The prelude Data.Vect.reverse is hard to reason about, because AFAIK the go helper function won't be resolved in the typechecker. The usual approach is to define oneself an easier reverse that doesn't need rewrite in the type level. Like here for example:

%hide Data.Vect.reverse

nreverse : Nat -> Nat
nreverse Z = Z
nreverse (S n) = nreverse n + 1

reverse : Vect n a -> Vect (nreverse n) a
reverse [] = []
reverse (x :: xs) = reverse xs ++ [x]

lemma : {xs : Vect n a} -> reverse (x :: xs) = reverse xs ++ [x]
lemma = Refl

As you can see, this definition is straight-forward enough, that this equivalent lemma can be solved without further work.

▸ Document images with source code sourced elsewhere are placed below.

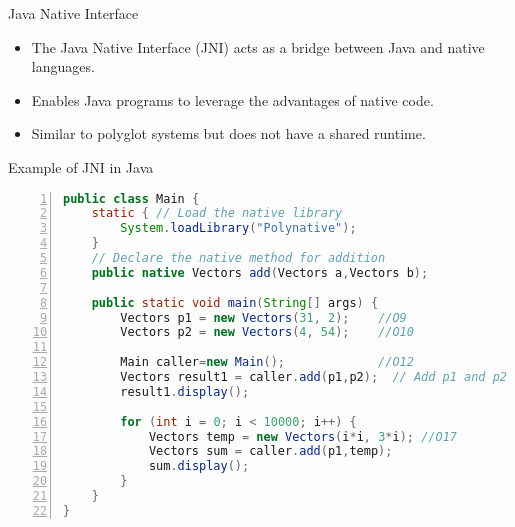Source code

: \begin{frame}
    \centering
    \textbf{}
\end{frame}

\begin{frame}{Java Native Interface}
    \begin{itemize}
        \vspace{3mm}
        \item The Java Native Interface (JNI) acts as a bridge between Java and native languages.
        \vspace{3mm}
        \item Enables Java programs to leverage the advantages of native code.
        \vspace{3mm}
        \item Similar to polyglot systems but does not have a shared runtime.
    \end{itemize}
\end{frame}


\begin{frame}[fragile]{Example of JNI in Java}
    \begin{center}
        \begin{minipage}{0.8\textwidth} %
            \begin{lstlisting}[language=java,
                frame=single,
                numbers=left,
                basicstyle=\tiny\ttfamily,
                caption={Vector arithmetic  },
                captionpos=b,
                backgroundcolor=\color{lightgray},   % Background color
                numberstyle=\color{pink},            % Line number color
                keywordstyle=\color{keywordcolor}\bfseries, % Keywords color
                commentstyle=\color{commentcolor},   % Comment color
                stringstyle=\color{stringcolor}      % String color
            ,label={lst:lstlisting}]
public class Main {
    static { // Load the native library
        System.loadLibrary("Polynative");
    }
    // Declare the native method for addition
    public native Vectors add(Vectors a,Vectors b);

    public static void main(String[] args) {
        Vectors p1 = new Vectors(31, 2);    //O9
        Vectors p2 = new Vectors(4, 54);    //O10

        Main caller=new Main();             //O12
        Vectors result1 = caller.add(p1,p2);  // Add p1 and p2
        result1.display();

        for (int i = 0; i < 10000; i++) {
            Vectors temp = new Vectors(i*i, 3*i); //O17
            Vectors sum = caller.add(p1,temp);
            sum.display();
        }
    }
}
            \end{lstlisting}
        \end{minipage}
    \end{center}
\end{frame}

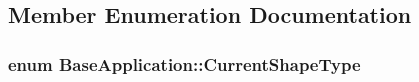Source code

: \subsection{Member Enumeration Documentation}
\hypertarget{class_base_application_abc714ee35568ef8090a07419fd391ba7}{
\subsubsection[{Current\-Shape\-Type}]{\setlength{\rightskip}{0pt plus 5cm}enum {\bf Base\-Application\-::\-Current\-Shape\-Type}\hspace{0.3cm}{\ttfamily [protected]}}}\label{class_base_application_abc714ee35568ef8090a07419fd391ba7}
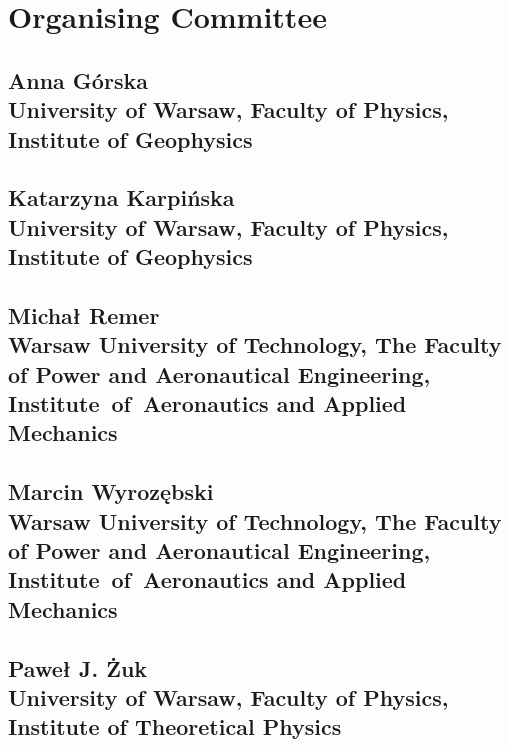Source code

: \section*{Organising Committee}

\vspace{.5cm}

\subsection*{Anna Górska \\
\normalfont University of Warsaw, Faculty of Physics, Institute of Geophysics }

\subsection*{Katarzyna Karpińska \\ 
\normalfont University of Warsaw, Faculty of Physics, Institute of Geophysics }

\subsection*{Michał Remer \\
\normalfont Warsaw University of Technology, The Faculty of Power and Aeronautical Engineering, Institute~of~Aeronautics and Applied Mechanics }

\subsection*{Marcin Wyrozębski \\
\normalfont Warsaw University of Technology, The Faculty of Power and Aeronautical Engineering, Institute~of~Aeronautics and Applied Mechanics}

\subsection*{Paweł J. Żuk \\
\normalfont University of Warsaw, Faculty of Physics, Institute of Theoretical Physics }

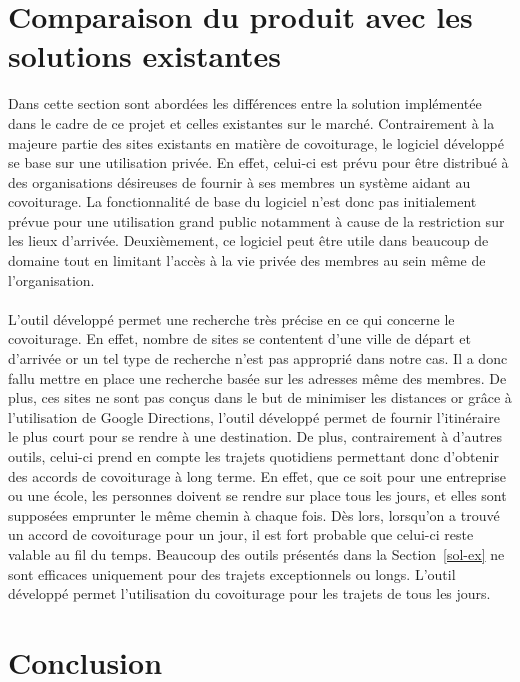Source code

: \documentclass[12pt, a4paper, oneside]{article}
\begin{document}
\section{Comparaison du produit avec les solutions existantes}\label{comp}
    Dans cette section sont abordées les différences entre la solution implémentée dans le cadre de ce projet et celles existantes sur le marché. Contrairement à la majeure partie des sites existants en matière de covoiturage, le logiciel développé se base sur une utilisation privée. En effet, celui-ci est prévu pour être distribué à des organisations désireuses de fournir à ses membres un système aidant au covoiturage. La fonctionnalité de base du logiciel n'est donc pas initialement prévue pour une utilisation grand public notamment à cause de la restriction sur les lieux d'arrivée. Deuxièmement, ce logiciel peut être utile dans beaucoup de domaine tout en limitant l'accès à la vie privée des membres au sein même de l'organisation.\\\\
    \indent L'outil développé permet une recherche très précise en ce qui concerne le covoiturage. En effet, nombre de sites se contentent d'une ville de départ et d'arrivée or un tel type de recherche n'est pas approprié dans notre cas. Il a donc fallu mettre en place une recherche basée sur les adresses même des membres. De plus, ces sites ne sont pas conçus dans le but de minimiser les distances or grâce à l'utilisation de Google Directions, l'outil développé permet de fournir l'itinéraire le plus court pour se rendre à une destination. De plus, contrairement à d'autres outils, celui-ci prend en compte les trajets quotidiens permettant donc d'obtenir des accords de covoiturage à long terme. En effet, que ce soit pour une entreprise ou une école, les personnes doivent se rendre sur place tous les jours, et elles sont supposées emprunter le même chemin à chaque fois. Dès lors, lorsqu'on a trouvé un accord de covoiturage pour un jour, il est fort probable que celui-ci reste valable au fil du temps. Beaucoup des outils présentés dans la Section~\ref{sol-ex} ne sont efficaces uniquement pour des trajets exceptionnels ou longs. L'outil développé permet l'utilisation du covoiturage pour les trajets de tous les jours.
\section{Conclusion}
\end{document}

Thus you can probably just match on the reverse ns in fullIndexContraction like in this example:

data Foo : Vect n Nat -> Type where
    MkFoo : (x : Vect n Nat) -> Foo x

foo : Foo a -> Foo (reverse a) -> Nat
foo (MkFoo [])      (MkFoo []) = Z
foo (MkFoo $ x::xs) (MkFoo $ reverse xs ++ [x]) =
    x + foo (MkFoo xs) (MkFoo $ reverse xs)

To your comment: first, len = nreverse len must sometimes be used, but if you had rewrite on the type level (through the usual n + 1 = 1 + n shenanigans) you had the same problem (if not even with more complicated proofs, but this is just a guess.)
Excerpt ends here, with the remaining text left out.